Engajado na causa da arte popular desde os anos 1950, o autor de “Agoniza, mas não morre”, um canto de exaltação à resiliência do samba, participa do musical “Rosa de Ouro” e vai integrar o conjunto “A Voz do Morro”, criado em 1965 por Zé Kéti, com Elton Medeiros, Paulinho da Viola e outros. Brilhando nas noites do Zicartola, o griô abria sua caixa de ourivesaria e começava a compor um relicário poético que inclui pérolas líricas, como “Cântico à natureza” e “Homenagem ao Mestre Cartola”, e crônicas saborosas sobre a condição humana – como a burlesca “Falso amor sincero”:

O nosso amor é tão bonito,
Ela finge que me ama
E eu finjo que acredito.

96 primaveras

De lá para cá, sobreveio uma ditadura de 21 anos, uma “Nova República” de araque e a democracia “meia boca” que fomenta a exclusão e a desigualdade social, hoje acirradas pela homofobia, o racismo e o machismo raivoso da "era Bolsonaro". Nada disso abateu o ânimo do griô, que ainda atuaria como ator em filmes e minisséries, além de abraçar as artes plásticas e as letras, expondo em mostras de pintura e escrevendo livros e crônicas, inclusive um perfil de Geraldo Pereira, lançado em 1981 pelo “Projeto Lúcio Rangel”, da  Fundação Nacional de Artes (Funarte), e um inusitado conto erótico para a revista Ele & Ela.

Se tanto não bastasse, em 1996, o poeta griô, casado com Evonete Belizario e pai, avô e bisavô de uma grande família, foi agraciado com a Medalha Pedro Ernesto pela Câmara Municipal do Rio, por sua vida dedicada à cultura. Por isso, quando ele apagou as velas do bolo no último dia 25, no Museu do Samba, os olhos de milhões de brasileiros brilharam, convictos de que a esperança, tal qual o samba, pode até agonizar, mas jamais morrerá.

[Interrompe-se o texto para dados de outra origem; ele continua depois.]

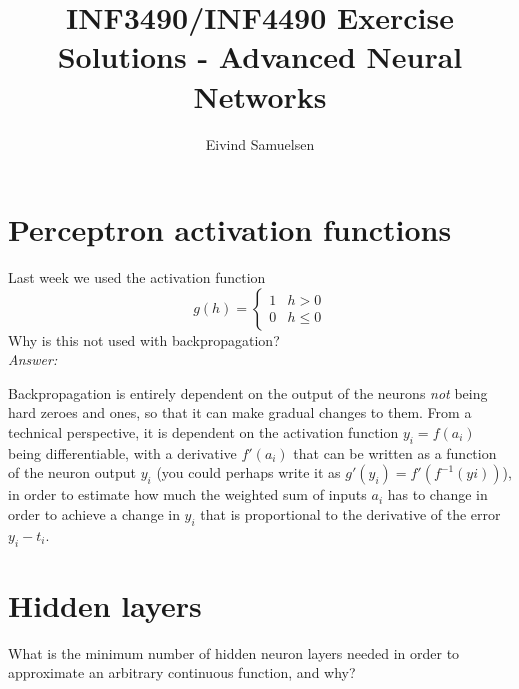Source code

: 
\title{\vspace{-2cm}INF3490/INF4490 Exercise Solutions - Advanced Neural Networks}
\author{Eivind Samuelsen}
\date{}



    \renewcommand\marginsymbol[1][0pt]{%
  \tabto*{0cm}\makebox[-1cm][c]{$\mathbb{P}$}\tabto*{\TabPrevPos}}

\maketitle


\section{Perceptron activation functions}
Last week we used the activation function
\begin{equation}
g(h) =
\begin{cases}
1 & h > 0 \\
0 & h \leq 0
\end{cases}
\end{equation}
Why is this not used with backpropagation?\\

\noindent\textit{Answer:}

\noindent
Backpropagation is entirely dependent on the output of the neurons \emph{not} being hard zeroes and ones, so that it can make gradual changes to them.
From a technical perspective, it is dependent on the activation function \(y_i = f(a_i)\) being differentiable, with a derivative \(f'(a_i)\) that can be written as a function of the neuron output \(y_i\) (you could perhaps write it as \(g'(y_i) = f'(f^{-1}(yi))\)), in order to estimate how much the weighted sum of inputs \(a_i\) has to change in order to achieve a change in \(y_i\) that is proportional to the derivative of the error \(y_i - t_i\).

\section{Hidden layers}
What is the minimum number of hidden neuron layers needed in order to approximate an arbitrary continuous function, and why?\\

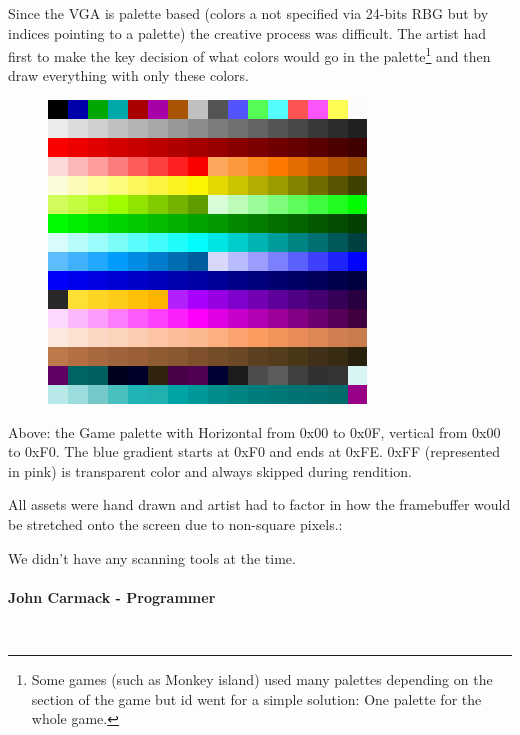 \documentclass[book.tex]{subfiles}
\begin{document}
Since the VGA is palette based (colors a not specified via 24-bits RBG but by indices pointing to a palette) the creative process was difficult. The artist had first to make the key decision of what colors would go in the palette\footnote{Some games (such as Monkey island) used many palettes depending on the section of the game but id went for a simple solution: One palette for the whole game.} and then draw everything with only these colors.\\
\begin{figure}[H]
  \centering
 \includegraphics[width=\textwidth]{imgs/palette.png}
 
\end{figure}
Above: the Game palette with Horizontal from 0x00 to 0x0F, vertical from 0x00 to 0xF0. The blue gradient starts at 0xF0 and ends at 0xFE. 0xFF (represented in pink) is transparent color and always skipped during rendition.\\
\par

All assets were hand drawn and artist had to factor in how the framebuffer would be stretched onto the screen due to non-square pixels.:\\
\par
\begin{fancyquotes}
We didn't have any scanning tools at the time.\\
\\
\textbf{John Carmack - Programmer}
\end{fancyquotes}
\\
\end{document}
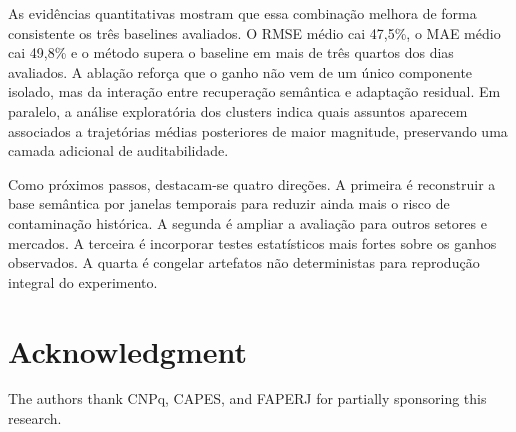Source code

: \documentclass[conference]{IEEEtran}
\begin{document}
As evidências quantitativas mostram que essa combinação melhora de forma consistente os três baselines avaliados. O RMSE médio cai 47,5\%, o MAE médio cai 49,8\% e o método supera o baseline em mais de três quartos dos dias avaliados. A ablação reforça que o ganho não vem de um único componente isolado, mas da interação entre recuperação semântica e adaptação residual. Em paralelo, a análise exploratória dos clusters indica quais assuntos aparecem associados a trajetórias médias posteriores de maior magnitude, preservando uma camada adicional de auditabilidade.

Como próximos passos, destacam-se quatro direções. A primeira é reconstruir a base semântica por janelas temporais para reduzir ainda mais o risco de contaminação histórica. A segunda é ampliar a avaliação para outros setores e mercados. A terceira é incorporar testes estatísticos mais fortes sobre os ganhos observados. A quarta é congelar artefatos não deterministas para reprodução integral do experimento.

\section*{Acknowledgment}
The authors thank CNPq, CAPES, and FAPERJ for partially sponsoring this research.


\small{
 
}
\end{document}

Evoé, Baco! Axé, Nelson Sargento! 

*Luiz Ricardo Leitão é escritor e professor associado da Universidade do Estado do Rio de Janeiro (UERJ). Doutor em Estudos Literários pela Universidad de La Habana. Coordenador do Acervo Universitário do Samba, ele é autor de Noel Rosa: Poeta da Vila, Cronista do Brasil e das biografias de Aluísio Machado, Zé Katimba e Rosa Magalhães.